Hacker News new | past | comments | ask | show | jobs | submit login
Show HN: I made an iOS app recording RGBD videos and a web app playing them (telegie.com)
197 points by hanseul on Feb 23, 2022 | hide | past | favorite | 55 comments



Hi everyone,

My name is Hanseul Jun who is currently a graduate student working on augmented reality and telepresence systems. During my graduate studies, I have been working on code related to this app since four years ago, always wanting to bring telepresence technology outside of labs.

Hope you enjoy this! You can also share a RGBD video via a URL like this example using my app (https://apps.apple.com/us/app/telegie/id1593918560) using a iphone that contains a face ID camera or a LIDAR camera. As I have been enjoying reading comments from here and any comments would be appreciated!


I have to say this is amazing! Really good work.

Might I suggest slightly more interesting examples than kicking a ball from your desk. What about a cat playing with a toy? Or a model train going round a track?


Thanks a lot!! I am currently working on my dissertation, while developing this system, and kicking a ball while setting up the dissertation study kind of seemed interesting to me personally but I agree that it's not something interesting for others... Next time I'll at least find a cat!!

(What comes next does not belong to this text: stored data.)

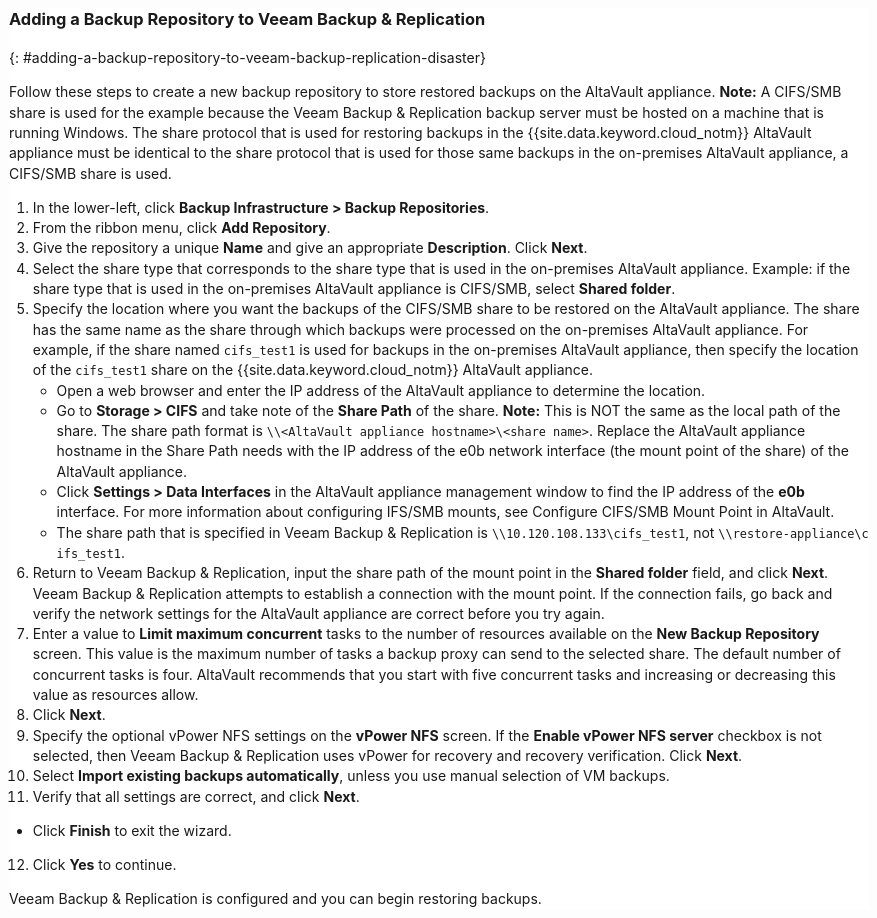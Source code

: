 ### Adding a Backup Repository to Veeam Backup & Replication
{: #adding-a-backup-repository-to-veeam-backup-replication-disaster}

Follow these steps to create a new backup repository to store restored backups on the AltaVault appliance. **Note:** A CIFS/SMB share is used for the example because the Veeam Backup & Replication backup server must be hosted on a machine that is running Windows. The share protocol that is used for restoring backups in the {{site.data.keyword.cloud_notm}} AltaVault appliance must be identical to the share protocol that is used for those same backups in the on-premises AltaVault appliance, a CIFS/SMB share is used.

1. In the lower-left, click **Backup Infrastructure > Backup Repositories**.
2. From the ribbon menu, click **Add Repository**.
3. Give the repository a unique **Name** and give an appropriate **Description**. Click **Next**.
4. Select the share type that corresponds to the share type that is used in the on-premises AltaVault appliance. Example: if the share type that is used in the on-premises AltaVault appliance is CIFS/SMB, select **Shared folder**.
5. Specify the location where you want the backups of the CIFS/SMB share to be restored on the AltaVault appliance. The share has the same name as the share through which backups were processed on the on-premises AltaVault appliance. For example, if the share named `cifs_test1` is used for backups in the on-premises AltaVault appliance, then specify the location of the `cifs_test1` share on the {{site.data.keyword.cloud_notm}} AltaVault appliance.
   * Open a web browser and enter the IP address of the AltaVault appliance to determine the location.
   * Go to **Storage > CIFS** and take note of the **Share Path** of the share. **Note:** This is NOT the same as the local path of the share. The share path format is `\\<AltaVault appliance hostname>\<share name>`. Replace the AltaVault appliance hostname in the Share Path needs with the IP address of the e0b network interface (the mount point of the share) of the AltaVault appliance.<br/>
   * Click **Settings > Data Interfaces** in the AltaVault appliance management window to find the IP address of the **e0b** interface. For more information about configuring IFS/SMB mounts, see Configure CIFS/SMB Mount Point in AltaVault.
   * The share path that is specified in Veeam Backup & Replication is `\\10.120.108.133\cifs_test1`, not `\\restore-appliance\cifs_test1`.
6. Return to Veeam Backup & Replication, input the share path of the mount point in the **Shared folder** field, and click **Next**. Veeam Backup & Replication attempts to establish a connection with the mount point. If the connection fails, go back and verify the network settings for the AltaVault appliance are correct before you try again.
7. Enter a value to **Limit maximum concurrent** tasks to the number of resources available on the **New Backup Repository** screen. This value is the maximum number of tasks a backup proxy can send to the selected share. The default number of concurrent tasks is four. AltaVault recommends that you start with five concurrent tasks and increasing or decreasing this value as resources allow.
8. Click **Next**.
9. Specify the optional vPower NFS settings on the **vPower NFS** screen. If the **Enable vPower NFS server** checkbox is not selected, then Veeam Backup & Replication uses vPower for recovery and recovery verification. Click **Next**.
10. Select **Import existing backups automatically**, unless you use manual selection of VM backups.
11. Verify that all settings are correct, and click **Next**.
   * Click **Finish** to exit the wizard.
12. Click **Yes** to continue.

Veeam Backup & Replication is configured and you can begin restoring backups.
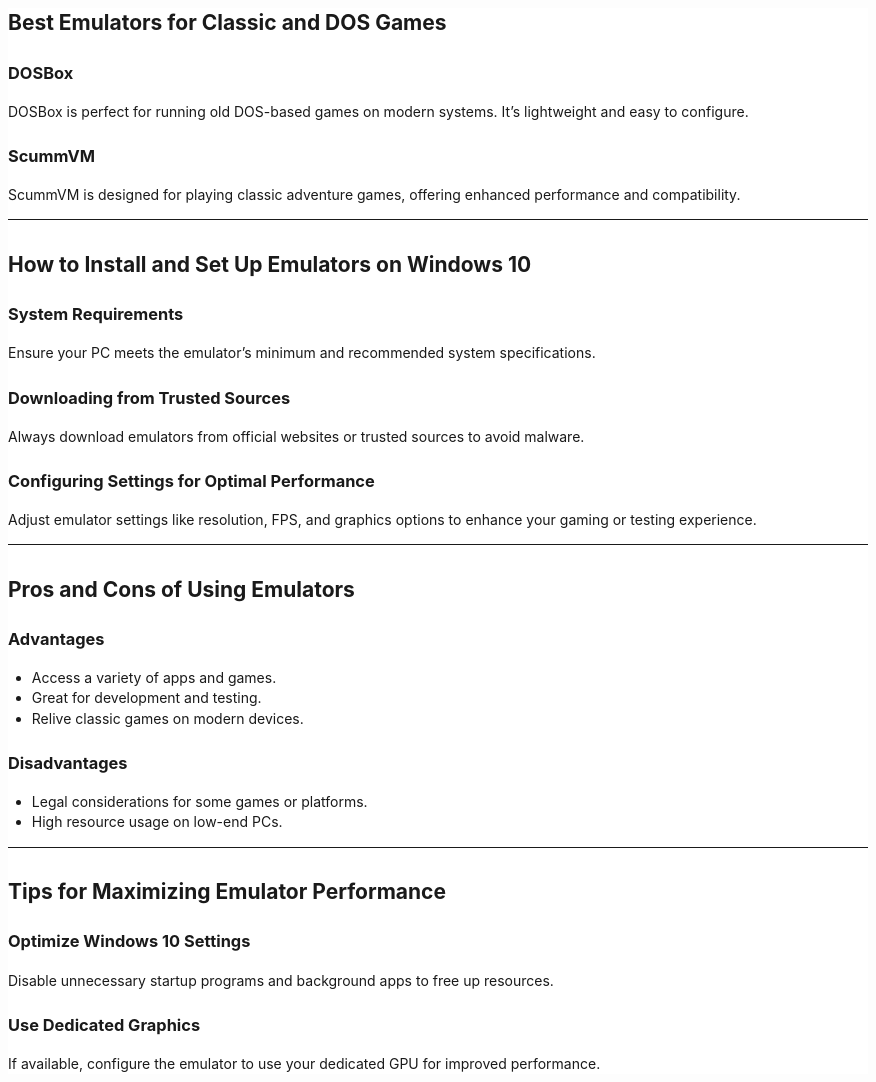 ## **Best Emulators for Classic and DOS Games**

### **DOSBox**
DOSBox is perfect for running old DOS-based games on modern systems. It’s lightweight and easy to configure.

### **ScummVM**
ScummVM is designed for playing classic adventure games, offering enhanced performance and compatibility.

---

## **How to Install and Set Up Emulators on Windows 10**

### **System Requirements**
Ensure your PC meets the emulator’s minimum and recommended system specifications.

### **Downloading from Trusted Sources**
Always download emulators from official websites or trusted sources to avoid malware.

### **Configuring Settings for Optimal Performance**
Adjust emulator settings like resolution, FPS, and graphics options to enhance your gaming or testing experience.

---

## **Pros and Cons of Using Emulators**

### **Advantages**
- Access a variety of apps and games.  
- Great for development and testing.  
- Relive classic games on modern devices.

### **Disadvantages**
- Legal considerations for some games or platforms.  
- High resource usage on low-end PCs.  

---

## **Tips for Maximizing Emulator Performance**

### **Optimize Windows 10 Settings**
Disable unnecessary startup programs and background apps to free up resources.

### **Use Dedicated Graphics**
If available, configure the emulator to use your dedicated GPU for improved performance.
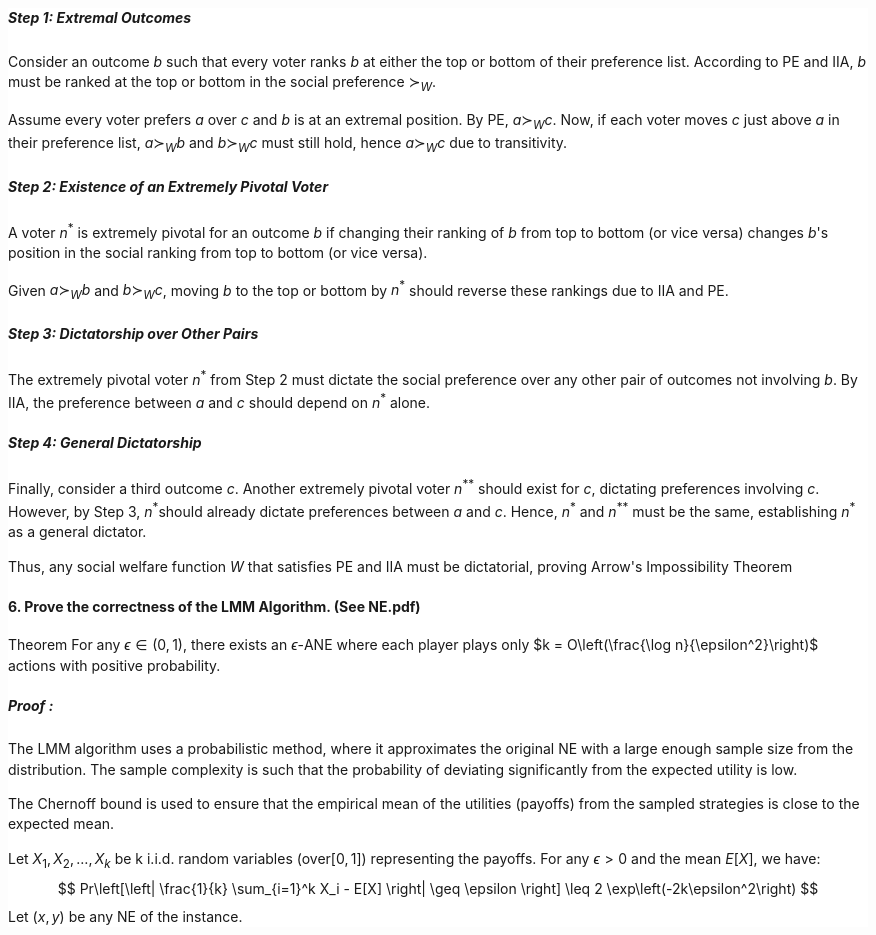 ##### Step 1: Extremal Outcomes

Consider an outcome $b$ such that every voter ranks $b$ at either the top or bottom of their preference list. According to PE and IIA, $b$ must be ranked at the top or bottom in the social preference $\succ_W$.

Assume every voter prefers $a$ over $c$ and $b$ is at an extremal position. By PE, $a \succ_W c$. Now, if each voter moves $c$ just above $a$ in their preference list, $a \succ_W b$ and $b \succ_W c$ must still hold, hence $a \succ_W c$ due to transitivity.

##### Step 2: Existence of an Extremely Pivotal Voter

A voter $n^*$ is extremely pivotal for an outcome $b$ if changing their ranking of $b$ from top to bottom (or vice versa) changes $b$'s position in the social ranking from top to bottom (or vice versa).

Given $a \succ_W b$ and $b \succ_W c$, moving $b$ to the top or bottom by $n^*$ should reverse these rankings due to IIA and PE.

##### Step 3: Dictatorship over Other Pairs

The extremely pivotal voter $n^*$ from Step 2 must dictate the social preference over any other pair of outcomes not involving $b$. By IIA, the preference between $a$ and $c$ should depend on $n^*$ alone.

##### Step 4: General Dictatorship

Finally, consider a third outcome $c$. Another extremely pivotal voter $n^{**}$ should exist for $c$, dictating preferences involving $c$. However, by Step 3, $n^*$should already dictate preferences between $a$ and $c$. Hence, $n^*$ and $n^{**}$ must be the same, establishing $n^*$ as a general dictator.

Thus, any social welfare function $W$ that satisfies PE and IIA must be dictatorial, proving Arrow's Impossibility Theorem

#### 6. Prove the correctness of the LMM Algorithm. (See NE.pdf)

Theorem
For any $\epsilon \in (0,1)$, there exists an $\epsilon$-ANE where each player plays only $k = O\left(\frac{\log n}{\epsilon^2}\right)$ actions with positive probability.

##### Proof :

The LMM algorithm uses a probabilistic method, where it approximates the original NE with a large enough sample size from the distribution. The sample complexity is such that the probability of deviating significantly from the expected utility is low.

The Chernoff bound is used to ensure that the empirical mean of the utilities (payoffs) from the sampled strategies is close to the expected mean.

Let $X_1, X_2, \ldots, X_k$ be k i.i.d. random variables (over$[0,1]$) representing the payoffs. For any $\epsilon > 0$ and the mean $E[X]$, we have: 
$$
Pr\left[\left| \frac{1}{k} \sum_{i=1}^k X_i - E[X] \right| \geq \epsilon \right] \leq 2 \exp\left(-2k\epsilon^2\right)
$$
Let $(x, y)$ be any NE of the instance.
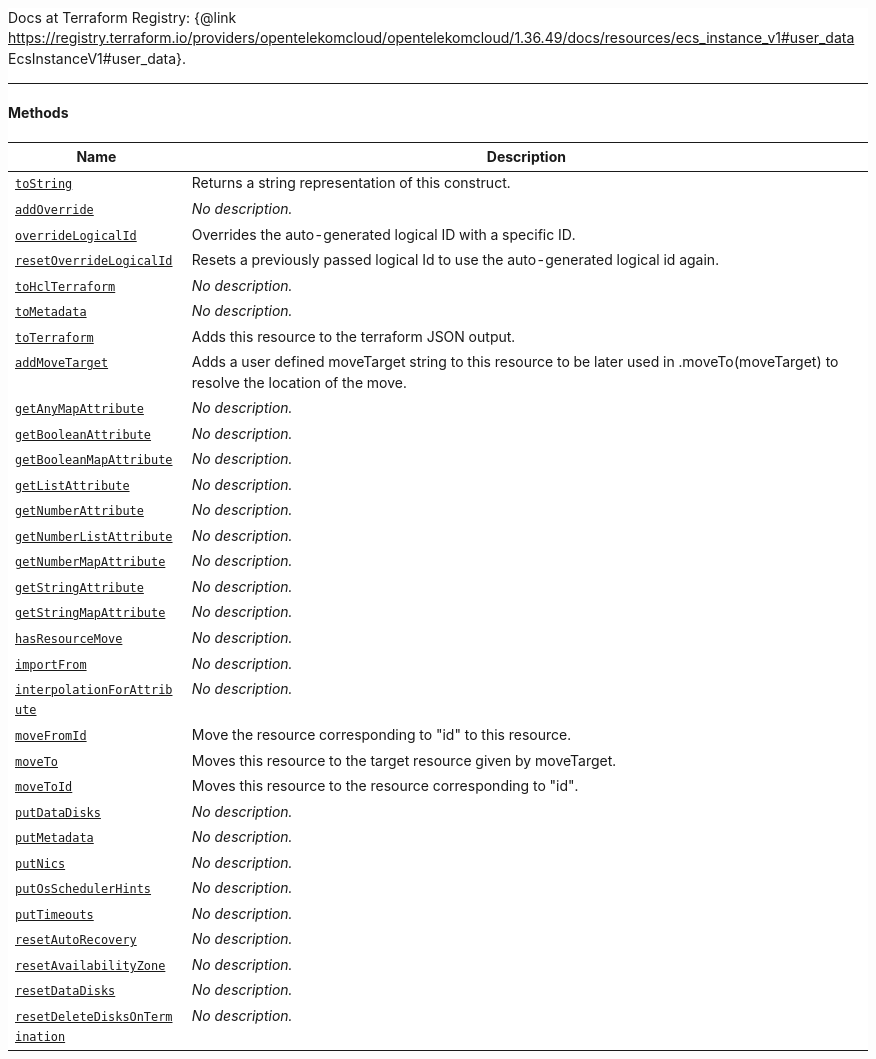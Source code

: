 Docs at Terraform Registry: {@link https://registry.terraform.io/providers/opentelekomcloud/opentelekomcloud/1.36.49/docs/resources/ecs_instance_v1#user_data EcsInstanceV1#user_data}.

---

#### Methods <a name="Methods" id="Methods"></a>

| **Name** | **Description** |
| --- | --- |
| <code><a href="#@cdktf/provider-opentelekomcloud.ecsInstanceV1.EcsInstanceV1.toString">toString</a></code> | Returns a string representation of this construct. |
| <code><a href="#@cdktf/provider-opentelekomcloud.ecsInstanceV1.EcsInstanceV1.addOverride">addOverride</a></code> | *No description.* |
| <code><a href="#@cdktf/provider-opentelekomcloud.ecsInstanceV1.EcsInstanceV1.overrideLogicalId">overrideLogicalId</a></code> | Overrides the auto-generated logical ID with a specific ID. |
| <code><a href="#@cdktf/provider-opentelekomcloud.ecsInstanceV1.EcsInstanceV1.resetOverrideLogicalId">resetOverrideLogicalId</a></code> | Resets a previously passed logical Id to use the auto-generated logical id again. |
| <code><a href="#@cdktf/provider-opentelekomcloud.ecsInstanceV1.EcsInstanceV1.toHclTerraform">toHclTerraform</a></code> | *No description.* |
| <code><a href="#@cdktf/provider-opentelekomcloud.ecsInstanceV1.EcsInstanceV1.toMetadata">toMetadata</a></code> | *No description.* |
| <code><a href="#@cdktf/provider-opentelekomcloud.ecsInstanceV1.EcsInstanceV1.toTerraform">toTerraform</a></code> | Adds this resource to the terraform JSON output. |
| <code><a href="#@cdktf/provider-opentelekomcloud.ecsInstanceV1.EcsInstanceV1.addMoveTarget">addMoveTarget</a></code> | Adds a user defined moveTarget string to this resource to be later used in .moveTo(moveTarget) to resolve the location of the move. |
| <code><a href="#@cdktf/provider-opentelekomcloud.ecsInstanceV1.EcsInstanceV1.getAnyMapAttribute">getAnyMapAttribute</a></code> | *No description.* |
| <code><a href="#@cdktf/provider-opentelekomcloud.ecsInstanceV1.EcsInstanceV1.getBooleanAttribute">getBooleanAttribute</a></code> | *No description.* |
| <code><a href="#@cdktf/provider-opentelekomcloud.ecsInstanceV1.EcsInstanceV1.getBooleanMapAttribute">getBooleanMapAttribute</a></code> | *No description.* |
| <code><a href="#@cdktf/provider-opentelekomcloud.ecsInstanceV1.EcsInstanceV1.getListAttribute">getListAttribute</a></code> | *No description.* |
| <code><a href="#@cdktf/provider-opentelekomcloud.ecsInstanceV1.EcsInstanceV1.getNumberAttribute">getNumberAttribute</a></code> | *No description.* |
| <code><a href="#@cdktf/provider-opentelekomcloud.ecsInstanceV1.EcsInstanceV1.getNumberListAttribute">getNumberListAttribute</a></code> | *No description.* |
| <code><a href="#@cdktf/provider-opentelekomcloud.ecsInstanceV1.EcsInstanceV1.getNumberMapAttribute">getNumberMapAttribute</a></code> | *No description.* |
| <code><a href="#@cdktf/provider-opentelekomcloud.ecsInstanceV1.EcsInstanceV1.getStringAttribute">getStringAttribute</a></code> | *No description.* |
| <code><a href="#@cdktf/provider-opentelekomcloud.ecsInstanceV1.EcsInstanceV1.getStringMapAttribute">getStringMapAttribute</a></code> | *No description.* |
| <code><a href="#@cdktf/provider-opentelekomcloud.ecsInstanceV1.EcsInstanceV1.hasResourceMove">hasResourceMove</a></code> | *No description.* |
| <code><a href="#@cdktf/provider-opentelekomcloud.ecsInstanceV1.EcsInstanceV1.importFrom">importFrom</a></code> | *No description.* |
| <code><a href="#@cdktf/provider-opentelekomcloud.ecsInstanceV1.EcsInstanceV1.interpolationForAttribute">interpolationForAttribute</a></code> | *No description.* |
| <code><a href="#@cdktf/provider-opentelekomcloud.ecsInstanceV1.EcsInstanceV1.moveFromId">moveFromId</a></code> | Move the resource corresponding to "id" to this resource. |
| <code><a href="#@cdktf/provider-opentelekomcloud.ecsInstanceV1.EcsInstanceV1.moveTo">moveTo</a></code> | Moves this resource to the target resource given by moveTarget. |
| <code><a href="#@cdktf/provider-opentelekomcloud.ecsInstanceV1.EcsInstanceV1.moveToId">moveToId</a></code> | Moves this resource to the resource corresponding to "id". |
| <code><a href="#@cdktf/provider-opentelekomcloud.ecsInstanceV1.EcsInstanceV1.putDataDisks">putDataDisks</a></code> | *No description.* |
| <code><a href="#@cdktf/provider-opentelekomcloud.ecsInstanceV1.EcsInstanceV1.putMetadata">putMetadata</a></code> | *No description.* |
| <code><a href="#@cdktf/provider-opentelekomcloud.ecsInstanceV1.EcsInstanceV1.putNics">putNics</a></code> | *No description.* |
| <code><a href="#@cdktf/provider-opentelekomcloud.ecsInstanceV1.EcsInstanceV1.putOsSchedulerHints">putOsSchedulerHints</a></code> | *No description.* |
| <code><a href="#@cdktf/provider-opentelekomcloud.ecsInstanceV1.EcsInstanceV1.putTimeouts">putTimeouts</a></code> | *No description.* |
| <code><a href="#@cdktf/provider-opentelekomcloud.ecsInstanceV1.EcsInstanceV1.resetAutoRecovery">resetAutoRecovery</a></code> | *No description.* |
| <code><a href="#@cdktf/provider-opentelekomcloud.ecsInstanceV1.EcsInstanceV1.resetAvailabilityZone">resetAvailabilityZone</a></code> | *No description.* |
| <code><a href="#@cdktf/provider-opentelekomcloud.ecsInstanceV1.EcsInstanceV1.resetDataDisks">resetDataDisks</a></code> | *No description.* |
| <code><a href="#@cdktf/provider-opentelekomcloud.ecsInstanceV1.EcsInstanceV1.resetDeleteDisksOnTermination">resetDeleteDisksOnTermination</a></code> | *No description.* |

I didn't have cat toys nearby, but I give you my yawning cat as another example: https://telegie.com/v26/videos/QyLZsSZ21xp


Thanks a lot!! This is definitely a much more interesting video and you have a lovely cat!


Awesome! It looks like we could extract the depth from the video, but my knowledge of ffmpeg is too limited for that. Do you know a way to do it?


By default, mp4 files from iphones do not include depth. The RGBD videos from telegies are custom mkv files that include depth (done by directly using libmatroska, not via ffmpeg), which the webapp can display.


getting real braindance vibes [0] - for added fun try adding multiple sources with sequence alignment w/ e.g. dynamic warping based on the correlation between the audio tracks of 2 RGBD videos! Then look into NERFs! [1]

[0] Cyberpunk 2077 - Braindance Gameplay - https://www.youtube.com/watch?v=KXXGS3MGCro

[1] https://phog.github.io/snerg/


This is so cool! I’ve been playing around for a while now with different objects and types of lighting. Now I’m getting this error when I try to post: {"timestamp":"2022-02-23T05:57:19.930+00:00","status":500,"error":"Internal Server Error","path":"/record"}


I'm really sorry about this... I don't think I can fix it at the moment but I'll keep work on making the app more stable. And thanks a lot for trying the app!!!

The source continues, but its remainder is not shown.